- [What you will do]:
The listing is to be returned word for word, without its images.

- [Provided data]:
**********
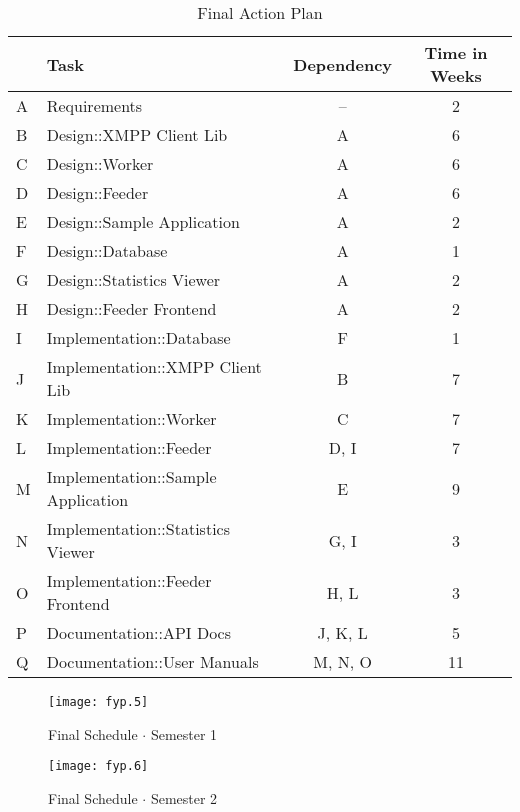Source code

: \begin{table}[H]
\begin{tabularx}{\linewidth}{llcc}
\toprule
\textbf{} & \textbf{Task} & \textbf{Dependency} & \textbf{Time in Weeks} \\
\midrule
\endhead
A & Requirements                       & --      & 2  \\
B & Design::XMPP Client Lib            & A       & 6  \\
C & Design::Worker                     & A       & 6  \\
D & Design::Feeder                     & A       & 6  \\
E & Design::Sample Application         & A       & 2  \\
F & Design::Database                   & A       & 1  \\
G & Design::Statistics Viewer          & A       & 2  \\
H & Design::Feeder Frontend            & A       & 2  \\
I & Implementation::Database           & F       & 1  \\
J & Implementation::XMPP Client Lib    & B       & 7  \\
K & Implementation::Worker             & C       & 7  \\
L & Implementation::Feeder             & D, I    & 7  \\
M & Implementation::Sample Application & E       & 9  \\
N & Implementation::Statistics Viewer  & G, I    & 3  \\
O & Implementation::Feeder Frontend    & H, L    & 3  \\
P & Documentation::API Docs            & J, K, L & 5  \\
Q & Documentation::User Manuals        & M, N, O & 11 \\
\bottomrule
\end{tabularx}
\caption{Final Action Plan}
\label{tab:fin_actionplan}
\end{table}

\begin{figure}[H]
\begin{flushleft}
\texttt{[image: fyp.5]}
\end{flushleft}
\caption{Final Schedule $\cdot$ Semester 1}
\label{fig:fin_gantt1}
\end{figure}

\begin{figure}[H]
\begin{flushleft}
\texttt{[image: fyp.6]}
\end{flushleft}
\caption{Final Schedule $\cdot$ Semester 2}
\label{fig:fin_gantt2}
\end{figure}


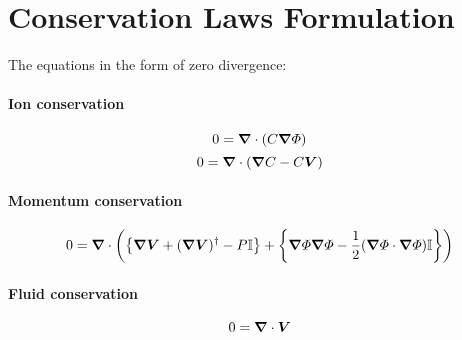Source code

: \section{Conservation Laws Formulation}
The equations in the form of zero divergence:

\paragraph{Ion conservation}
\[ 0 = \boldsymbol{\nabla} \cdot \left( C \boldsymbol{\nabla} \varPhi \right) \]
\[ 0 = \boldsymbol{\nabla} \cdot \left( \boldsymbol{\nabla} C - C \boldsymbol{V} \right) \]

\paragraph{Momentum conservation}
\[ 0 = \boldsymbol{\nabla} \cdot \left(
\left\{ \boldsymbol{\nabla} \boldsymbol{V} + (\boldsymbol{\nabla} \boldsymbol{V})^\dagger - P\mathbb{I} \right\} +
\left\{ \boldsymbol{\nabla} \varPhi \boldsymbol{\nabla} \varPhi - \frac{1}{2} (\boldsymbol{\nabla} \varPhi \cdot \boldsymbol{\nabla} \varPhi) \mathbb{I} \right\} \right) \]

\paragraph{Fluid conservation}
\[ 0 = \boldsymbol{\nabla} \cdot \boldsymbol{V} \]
**********
- [Answer to this task]:
Source code

: \begin{table}[H]
\begin{tabularx}{\linewidth}{llcc}
\toprule
\textbf{} & \textbf{Task} & \textbf{Dependency} & \textbf{Time in Weeks} \\
\midrule
\endhead
A & Requirements                       & --      & 2  \\
B & Design::XMPP Client Lib            & A       & 6  \\
C & Design::Worker                     & A       & 6  \\
D & Design::Feeder                     & A       & 6  \\
E & Design::Sample Application         & A       & 2  \\
F & Design::Database                   & A       & 1  \\
G & Design::Statistics Viewer          & A       & 2  \\
H & Design::Feeder Frontend            & A       & 2  \\
I & Implementation::Database           & F       & 1  \\
J & Implementation::XMPP Client Lib    & B       & 7  \\
K & Implementation::Worker             & C       & 7  \\
L & Implementation::Feeder             & D, I    & 7  \\
M & Implementation::Sample Application & E       & 9  \\
N & Implementation::Statistics Viewer  & G, I    & 3  \\
O & Implementation::Feeder Frontend    & H, L    & 3  \\
P & Documentation::API Docs            & J, K, L & 5  \\
Q & Documentation::User Manuals        & M, N, O & 11 \\
\bottomrule
\end{tabularx}
\caption{Final Action Plan}
\label{tab:fin_actionplan}
\end{table}

\begin{figure}[H]
\begin{flushleft}
\texttt{[image: fyp.5]}
\end{flushleft}
\caption{Final Schedule $\cdot$ Semester 1}
\label{fig:fin_gantt1}
\end{figure}

\begin{figure}[H]
\begin{flushleft}
\texttt{[image: fyp.6]}
\end{flushleft}
\caption{Final Schedule $\cdot$ Semester 2}
\label{fig:fin_gantt2}
\end{figure}


Source code

: \section{Conservation Laws Formulation}
The equations in the form of zero divergence:

\paragraph{Ion conservation}
\[ 0 = \boldsymbol{\nabla} \cdot \left( C \boldsymbol{\nabla} \varPhi \right) \]
\[ 0 = \boldsymbol{\nabla} \cdot \left( \boldsymbol{\nabla} C - C \boldsymbol{V} \right) \]

\paragraph{Momentum conservation}
\[ 0 = \boldsymbol{\nabla} \cdot \left(
\left\{ \boldsymbol{\nabla} \boldsymbol{V} + (\boldsymbol{\nabla} \boldsymbol{V})^\dagger - P\mathbb{I} \right\} +
\left\{ \boldsymbol{\nabla} \varPhi \boldsymbol{\nabla} \varPhi - \frac{1}{2} (\boldsymbol{\nabla} \varPhi \cdot \boldsymbol{\nabla} \varPhi) \mathbb{I} \right\} \right) \]

\paragraph{Fluid conservation}
\[ 0 = \boldsymbol{\nabla} \cdot \boldsymbol{V} \]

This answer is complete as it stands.